◆ WORK ITEM ◆
Please keep the pictures out and write out exactly the lines from the first in the data below through the one containing "1. An attacker", both included.

◆ DATASET EXCERPTS ◆
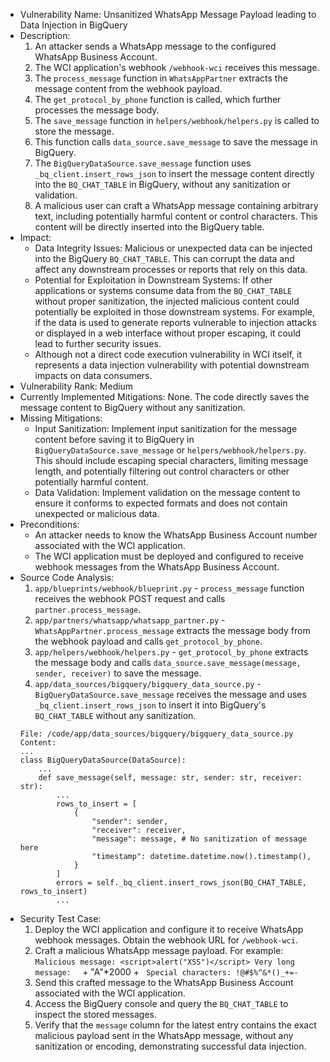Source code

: - Vulnerability Name: Unsanitized WhatsApp Message Payload leading to Data Injection in BigQuery
- Description:
    1. An attacker sends a WhatsApp message to the configured WhatsApp Business Account.
    2. The WCI application's webhook `/webhook-wci` receives this message.
    3. The `process_message` function in `WhatsAppPartner` extracts the message content from the webhook payload.
    4. The `get_protocol_by_phone` function is called, which further processes the message body.
    5. The `save_message` function in `helpers/webhook/helpers.py` is called to store the message.
    6. This function calls `data_source.save_message` to save the message in BigQuery.
    7. The `BigQueryDataSource.save_message` function uses `_bq_client.insert_rows_json` to insert the message content directly into the `BQ_CHAT_TABLE` in BigQuery, without any sanitization or validation.
    8. A malicious user can craft a WhatsApp message containing arbitrary text, including potentially harmful content or control characters. This content will be directly inserted into the BigQuery table.
- Impact:
    - Data Integrity Issues: Malicious or unexpected data can be injected into the BigQuery `BQ_CHAT_TABLE`. This can corrupt the data and affect any downstream processes or reports that rely on this data.
    - Potential for Exploitation in Downstream Systems: If other applications or systems consume data from the `BQ_CHAT_TABLE` without proper sanitization, the injected malicious content could potentially be exploited in those downstream systems. For example, if the data is used to generate reports vulnerable to injection attacks or displayed in a web interface without proper escaping, it could lead to further security issues.
    - Although not a direct code execution vulnerability in WCI itself, it represents a data injection vulnerability with potential downstream impacts on data consumers.
- Vulnerability Rank: Medium
- Currently Implemented Mitigations: None. The code directly saves the message content to BigQuery without any sanitization.
- Missing Mitigations:
    - Input Sanitization: Implement input sanitization for the message content before saving it to BigQuery in `BigQueryDataSource.save_message` or `helpers/webhook/helpers.py`. This should include escaping special characters, limiting message length, and potentially filtering out control characters or other potentially harmful content.
    - Data Validation: Implement validation on the message content to ensure it conforms to expected formats and does not contain unexpected or malicious data.
- Preconditions:
    - An attacker needs to know the WhatsApp Business Account number associated with the WCI application.
    - The WCI application must be deployed and configured to receive webhook messages from the WhatsApp Business Account.
- Source Code Analysis:
    1. `app/blueprints/webhook/blueprint.py` - `process_message` function receives the webhook POST request and calls `partner.process_message`.
    2. `app/partners/whatsapp/whatsapp_partner.py` - `WhatsAppPartner.process_message` extracts the message body from the webhook payload and calls `get_protocol_by_phone`.
    3. `app/helpers/webhook/helpers.py` - `get_protocol_by_phone` extracts the message body and calls `data_source.save_message(message, sender, receiver)` to save the message.
    4. `app/data_sources/bigquery/bigquery_data_source.py` - `BigQueryDataSource.save_message` receives the message and uses `_bq_client.insert_rows_json` to insert it into BigQuery's `BQ_CHAT_TABLE` without any sanitization.
    ```
    File: /code/app/data_sources/bigquery/bigquery_data_source.py
    Content:
    ...
    class BigQueryDataSource(DataSource):
        ...
        def save_message(self, message: str, sender: str, receiver: str):
            ...
            rows_to_insert = [
                {
                    "sender": sender,
                    "receiver": receiver,
                    "message": message, # No sanitization of message here
                    "timestamp": datetime.datetime.now().timestamp(),
                }
            ]
            errors = self._bq_client.insert_rows_json(BQ_CHAT_TABLE, rows_to_insert)
            ...
    ```
- Security Test Case:
    1. Deploy the WCI application and configure it to receive WhatsApp webhook messages. Obtain the webhook URL for `/webhook-wci`.
    2. Craft a malicious WhatsApp message payload. For example: `Malicious message: <script>alert("XSS")</script> Very long message:  ` + "A"*2000 + ` Special characters: !@#$%^&*()_+=-`
    3. Send this crafted message to the WhatsApp Business Account associated with the WCI application.
    4. Access the BigQuery console and query the `BQ_CHAT_TABLE` to inspect the stored messages.
    5. Verify that the `message` column for the latest entry contains the exact malicious payload sent in the WhatsApp message, without any sanitization or encoding, demonstrating successful data injection.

◆ TASK OUTPUT ◆
Source code

: - Vulnerability Name: Unsanitized WhatsApp Message Payload leading to Data Injection in BigQuery
- Description:
    1. An attacker sends a WhatsApp message to the configured WhatsApp Business Account.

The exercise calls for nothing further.